▶ _EXERCISE DETAILS_
One figure is wanted here: how many lines in the entries hold the word "produced".

▶ _EXTRACTED ENTRIES_
--- --- ---

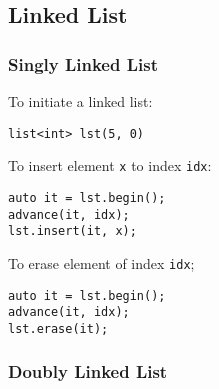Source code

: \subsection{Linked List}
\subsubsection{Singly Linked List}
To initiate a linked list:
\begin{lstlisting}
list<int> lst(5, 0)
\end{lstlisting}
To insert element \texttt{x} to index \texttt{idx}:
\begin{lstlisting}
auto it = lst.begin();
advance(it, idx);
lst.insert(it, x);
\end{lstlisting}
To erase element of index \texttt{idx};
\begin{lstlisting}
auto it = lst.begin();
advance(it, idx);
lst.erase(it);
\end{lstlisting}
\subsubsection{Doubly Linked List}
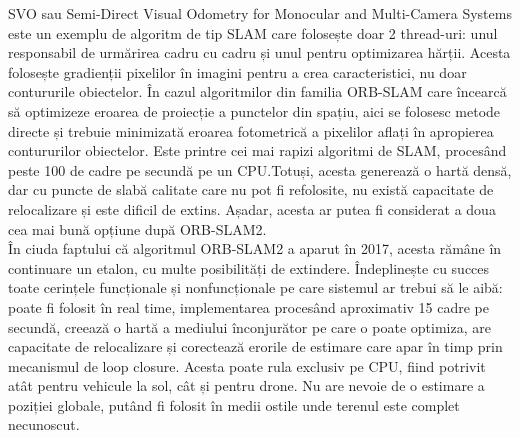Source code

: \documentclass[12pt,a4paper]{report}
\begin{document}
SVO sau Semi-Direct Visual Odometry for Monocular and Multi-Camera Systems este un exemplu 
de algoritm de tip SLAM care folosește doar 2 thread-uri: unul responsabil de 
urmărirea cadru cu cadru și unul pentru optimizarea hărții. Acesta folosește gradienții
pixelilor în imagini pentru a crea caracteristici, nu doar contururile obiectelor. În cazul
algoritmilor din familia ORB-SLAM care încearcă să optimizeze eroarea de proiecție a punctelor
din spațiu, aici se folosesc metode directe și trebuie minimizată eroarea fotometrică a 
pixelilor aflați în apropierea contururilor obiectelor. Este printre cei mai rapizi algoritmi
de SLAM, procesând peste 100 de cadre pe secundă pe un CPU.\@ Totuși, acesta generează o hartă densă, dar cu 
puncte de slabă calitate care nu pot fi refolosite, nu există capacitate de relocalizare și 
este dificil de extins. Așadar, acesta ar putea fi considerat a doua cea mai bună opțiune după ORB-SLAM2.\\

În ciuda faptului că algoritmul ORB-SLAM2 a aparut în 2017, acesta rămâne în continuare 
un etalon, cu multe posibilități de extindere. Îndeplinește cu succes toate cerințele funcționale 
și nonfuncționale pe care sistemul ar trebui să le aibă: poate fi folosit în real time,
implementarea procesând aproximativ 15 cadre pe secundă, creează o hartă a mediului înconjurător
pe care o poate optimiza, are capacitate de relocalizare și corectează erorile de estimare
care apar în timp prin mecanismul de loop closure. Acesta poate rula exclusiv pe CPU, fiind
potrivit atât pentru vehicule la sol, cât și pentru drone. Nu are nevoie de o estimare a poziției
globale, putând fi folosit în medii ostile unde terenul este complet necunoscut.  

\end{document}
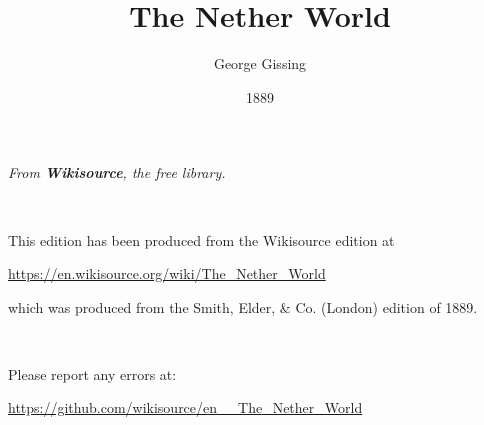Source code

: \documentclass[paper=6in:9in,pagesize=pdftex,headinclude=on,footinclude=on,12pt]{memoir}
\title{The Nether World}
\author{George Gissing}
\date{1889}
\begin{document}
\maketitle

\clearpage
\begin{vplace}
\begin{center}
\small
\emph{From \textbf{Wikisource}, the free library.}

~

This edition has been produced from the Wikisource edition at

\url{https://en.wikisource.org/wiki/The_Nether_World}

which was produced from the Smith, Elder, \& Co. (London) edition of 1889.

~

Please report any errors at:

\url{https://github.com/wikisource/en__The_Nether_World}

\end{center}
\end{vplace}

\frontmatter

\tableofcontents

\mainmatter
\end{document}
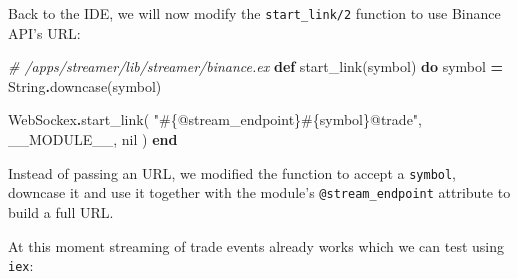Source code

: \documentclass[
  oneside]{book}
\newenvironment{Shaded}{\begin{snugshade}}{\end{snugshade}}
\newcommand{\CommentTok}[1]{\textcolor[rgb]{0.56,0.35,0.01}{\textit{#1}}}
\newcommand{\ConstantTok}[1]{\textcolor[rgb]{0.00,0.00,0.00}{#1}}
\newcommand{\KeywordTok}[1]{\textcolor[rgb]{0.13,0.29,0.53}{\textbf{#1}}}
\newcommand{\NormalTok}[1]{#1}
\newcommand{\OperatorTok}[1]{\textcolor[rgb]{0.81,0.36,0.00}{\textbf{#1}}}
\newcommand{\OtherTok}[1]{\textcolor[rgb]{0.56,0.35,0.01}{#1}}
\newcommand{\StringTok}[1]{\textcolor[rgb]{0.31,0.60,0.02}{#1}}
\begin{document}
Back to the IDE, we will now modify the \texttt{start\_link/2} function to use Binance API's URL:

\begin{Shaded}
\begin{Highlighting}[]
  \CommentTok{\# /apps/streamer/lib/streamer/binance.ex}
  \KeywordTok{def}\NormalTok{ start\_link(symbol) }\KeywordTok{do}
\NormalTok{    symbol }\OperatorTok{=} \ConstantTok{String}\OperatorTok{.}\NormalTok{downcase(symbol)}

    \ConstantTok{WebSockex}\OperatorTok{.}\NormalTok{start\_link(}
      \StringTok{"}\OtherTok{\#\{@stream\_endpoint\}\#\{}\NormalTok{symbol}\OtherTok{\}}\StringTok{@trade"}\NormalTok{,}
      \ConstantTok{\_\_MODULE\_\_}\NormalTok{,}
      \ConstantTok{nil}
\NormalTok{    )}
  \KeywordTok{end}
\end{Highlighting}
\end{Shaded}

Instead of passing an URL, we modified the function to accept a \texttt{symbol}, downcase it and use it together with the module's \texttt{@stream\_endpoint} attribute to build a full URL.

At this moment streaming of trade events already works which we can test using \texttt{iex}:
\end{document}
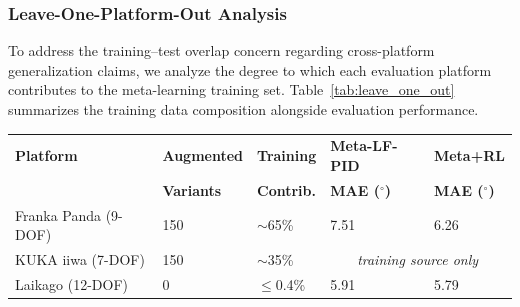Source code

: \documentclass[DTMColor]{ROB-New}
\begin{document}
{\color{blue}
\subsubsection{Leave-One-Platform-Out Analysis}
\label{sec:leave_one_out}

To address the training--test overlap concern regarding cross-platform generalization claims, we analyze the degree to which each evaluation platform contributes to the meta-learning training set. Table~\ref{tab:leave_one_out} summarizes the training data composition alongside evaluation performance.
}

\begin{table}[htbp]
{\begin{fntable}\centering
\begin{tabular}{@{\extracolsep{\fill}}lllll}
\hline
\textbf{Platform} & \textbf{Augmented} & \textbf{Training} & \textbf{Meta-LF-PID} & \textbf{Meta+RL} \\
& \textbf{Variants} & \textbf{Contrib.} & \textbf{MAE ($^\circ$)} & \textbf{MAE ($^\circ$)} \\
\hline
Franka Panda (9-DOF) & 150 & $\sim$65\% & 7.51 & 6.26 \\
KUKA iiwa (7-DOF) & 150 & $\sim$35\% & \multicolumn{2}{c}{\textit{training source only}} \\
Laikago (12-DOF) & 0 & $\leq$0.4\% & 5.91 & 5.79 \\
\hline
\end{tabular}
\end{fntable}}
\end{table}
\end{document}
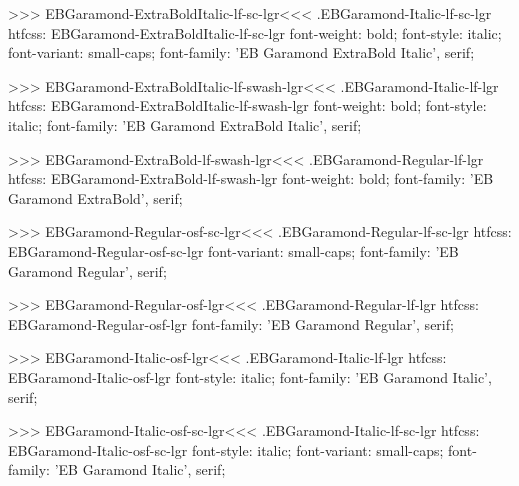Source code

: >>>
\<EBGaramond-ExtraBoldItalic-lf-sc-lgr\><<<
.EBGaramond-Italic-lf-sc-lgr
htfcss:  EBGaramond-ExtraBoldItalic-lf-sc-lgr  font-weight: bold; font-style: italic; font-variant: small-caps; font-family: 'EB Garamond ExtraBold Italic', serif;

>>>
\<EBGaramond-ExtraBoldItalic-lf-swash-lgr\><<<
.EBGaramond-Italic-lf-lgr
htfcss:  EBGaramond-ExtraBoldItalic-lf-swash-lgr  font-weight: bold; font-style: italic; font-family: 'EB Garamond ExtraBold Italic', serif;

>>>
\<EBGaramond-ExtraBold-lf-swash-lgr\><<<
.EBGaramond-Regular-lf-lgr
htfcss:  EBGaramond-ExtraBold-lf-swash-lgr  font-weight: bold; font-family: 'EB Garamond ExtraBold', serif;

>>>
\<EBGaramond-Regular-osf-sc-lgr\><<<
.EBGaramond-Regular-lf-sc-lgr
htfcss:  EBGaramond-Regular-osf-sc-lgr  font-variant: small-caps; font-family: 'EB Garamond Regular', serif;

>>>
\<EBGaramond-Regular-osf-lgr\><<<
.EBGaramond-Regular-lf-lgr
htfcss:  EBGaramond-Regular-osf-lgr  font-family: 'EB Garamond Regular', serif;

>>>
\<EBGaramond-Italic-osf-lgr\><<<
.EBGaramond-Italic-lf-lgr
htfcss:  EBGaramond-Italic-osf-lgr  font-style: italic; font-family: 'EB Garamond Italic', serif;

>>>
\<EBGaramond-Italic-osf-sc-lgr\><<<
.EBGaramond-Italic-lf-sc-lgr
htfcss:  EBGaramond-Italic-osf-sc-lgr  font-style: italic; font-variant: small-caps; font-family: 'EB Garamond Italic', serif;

--- --- ---

▶ _RESULT OF THIS TASK_
2